I first heard this story about 3 months ago and was blown away [because
everyone knew that Van Halen were prima donas, right?!]. That Van Halen plays
IROC-Z rock doesn't mean they _aren't_ big time business people. There are
certainly outliers, but big time business people are big time business people
without regard to the business and that's a lesson most of us need.

EDIT: I attended an alternative educational conference where the theme was
"Taking Yourself Seriously". Naturally, I sat thinking "I write computer
programs!

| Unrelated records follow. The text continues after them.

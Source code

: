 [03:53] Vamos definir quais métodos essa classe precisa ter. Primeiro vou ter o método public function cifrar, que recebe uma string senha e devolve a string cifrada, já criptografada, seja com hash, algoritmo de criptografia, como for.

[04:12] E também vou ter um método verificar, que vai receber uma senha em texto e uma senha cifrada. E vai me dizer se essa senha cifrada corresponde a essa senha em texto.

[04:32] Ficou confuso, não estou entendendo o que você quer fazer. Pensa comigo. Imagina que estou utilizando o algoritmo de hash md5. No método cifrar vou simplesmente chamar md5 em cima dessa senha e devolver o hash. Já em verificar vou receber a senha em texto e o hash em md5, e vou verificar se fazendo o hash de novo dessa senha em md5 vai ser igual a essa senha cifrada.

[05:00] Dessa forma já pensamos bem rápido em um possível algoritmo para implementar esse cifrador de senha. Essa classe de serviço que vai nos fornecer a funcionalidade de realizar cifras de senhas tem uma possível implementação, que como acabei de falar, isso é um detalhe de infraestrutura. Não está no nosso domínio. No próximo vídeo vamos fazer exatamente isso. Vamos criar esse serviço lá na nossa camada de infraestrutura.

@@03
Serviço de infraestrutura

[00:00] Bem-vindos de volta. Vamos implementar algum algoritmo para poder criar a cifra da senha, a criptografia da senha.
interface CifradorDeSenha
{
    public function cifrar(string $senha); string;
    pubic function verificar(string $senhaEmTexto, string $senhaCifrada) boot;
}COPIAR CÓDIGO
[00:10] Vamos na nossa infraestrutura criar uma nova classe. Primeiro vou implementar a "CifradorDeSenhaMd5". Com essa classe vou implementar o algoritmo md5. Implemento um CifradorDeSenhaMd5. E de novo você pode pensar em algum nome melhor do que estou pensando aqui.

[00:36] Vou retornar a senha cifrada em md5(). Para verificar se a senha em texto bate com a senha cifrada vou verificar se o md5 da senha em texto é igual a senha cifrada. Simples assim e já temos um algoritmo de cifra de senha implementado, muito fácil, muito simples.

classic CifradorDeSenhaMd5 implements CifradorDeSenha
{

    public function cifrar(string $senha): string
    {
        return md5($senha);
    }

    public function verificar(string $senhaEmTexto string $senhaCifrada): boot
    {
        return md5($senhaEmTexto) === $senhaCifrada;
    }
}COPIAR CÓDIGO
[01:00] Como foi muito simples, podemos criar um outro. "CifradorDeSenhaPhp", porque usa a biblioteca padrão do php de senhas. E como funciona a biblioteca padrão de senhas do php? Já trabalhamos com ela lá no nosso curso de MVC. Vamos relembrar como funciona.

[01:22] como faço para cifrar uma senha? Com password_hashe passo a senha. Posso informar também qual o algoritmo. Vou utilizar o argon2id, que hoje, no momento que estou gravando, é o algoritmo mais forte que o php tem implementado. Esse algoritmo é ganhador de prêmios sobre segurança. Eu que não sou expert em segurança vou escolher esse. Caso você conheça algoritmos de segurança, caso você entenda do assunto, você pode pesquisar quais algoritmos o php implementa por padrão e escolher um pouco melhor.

I'm a serious man!". Learning about Van Halen's idiotic-but-wait-oh-
my-god-that's-super-insightful contract drives home the point that I might not
be taking myself seriously enough... There's always room to improve.

EDIT: to those who're pointing out that this is a re-hash, this is an
important re-hash. Yes, it was discussed two years ago, but it bears
repeating. Even an atheist, such as myself, appreciates hearing the 10
Commandments reasonably frequently.

------
praeclarum
Reminds me of the Alice Cooper scene from Wayne's World.

I was raised to believe that these hedonistic punks knew only sex, drugs, and
rock and roll. Learning that they were in fact professionals who intimately
knew their craft (and, yeah, also liked to have fun) is a blessing of age.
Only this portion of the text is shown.